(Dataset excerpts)
* * * * * * * * *

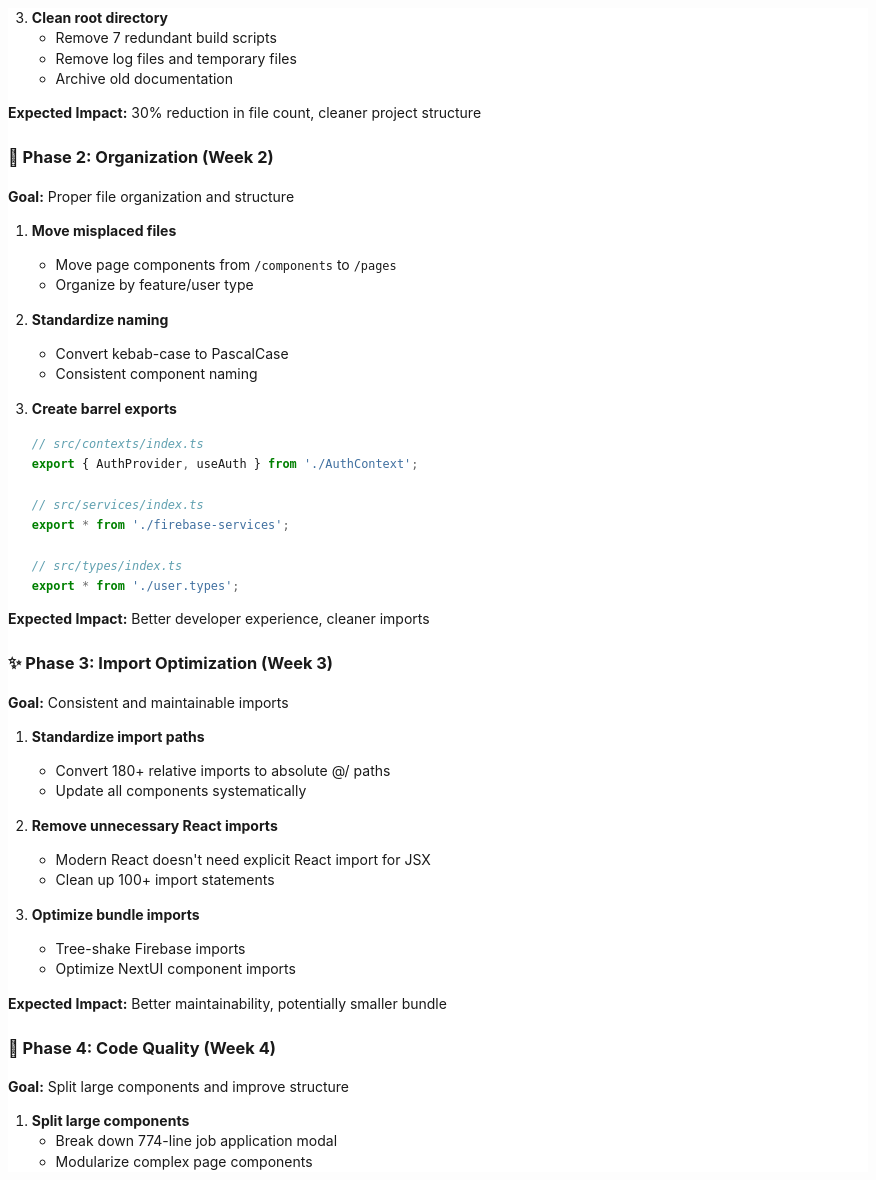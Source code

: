 3. **Clean root directory**
   - Remove 7 redundant build scripts
   - Remove log files and temporary files
   - Archive old documentation

**Expected Impact:** 30% reduction in file count, cleaner project structure

### **🔧 Phase 2: Organization (Week 2)**
**Goal:** Proper file organization and structure

1. **Move misplaced files**
   - Move page components from `/components` to `/pages`
   - Organize by feature/user type

2. **Standardize naming**
   - Convert kebab-case to PascalCase
   - Consistent component naming

3. **Create barrel exports**
   ```typescript
   // src/contexts/index.ts
   export { AuthProvider, useAuth } from './AuthContext';
   
   // src/services/index.ts
   export * from './firebase-services';
   
   // src/types/index.ts
   export * from './user.types';
   ```

**Expected Impact:** Better developer experience, cleaner imports

### **✨ Phase 3: Import Optimization (Week 3)**
**Goal:** Consistent and maintainable imports

1. **Standardize import paths**
   - Convert 180+ relative imports to absolute @/ paths
   - Update all components systematically

2. **Remove unnecessary React imports**
   - Modern React doesn't need explicit React import for JSX
   - Clean up 100+ import statements

3. **Optimize bundle imports**
   - Tree-shake Firebase imports
   - Optimize NextUI component imports

**Expected Impact:** Better maintainability, potentially smaller bundle

### **🎯 Phase 4: Code Quality (Week 4)**
**Goal:** Split large components and improve structure

1. **Split large components**
   - Break down 774-line job application modal
   - Modularize complex page components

* * * * * * * * *

▶ **What is needed**
Looking at the entries above, can you reproduce exactly the lines from the one that holds "- Consistent component naming" through the one that holds "### **✨ Phase", and only those?

▶ **Response box**
   - Consistent component naming

3. **Create barrel exports**
   ```typescript
   // src/contexts/index.ts
   export { AuthProvider, useAuth } from './AuthContext';
   
   // src/services/index.ts
   export * from './firebase-services';
   
   // src/types/index.ts
   export * from './user.types';
   ```

**Expected Impact:** Better developer experience, cleaner imports

### **✨ Phase 3: Import Optimization (Week 3)**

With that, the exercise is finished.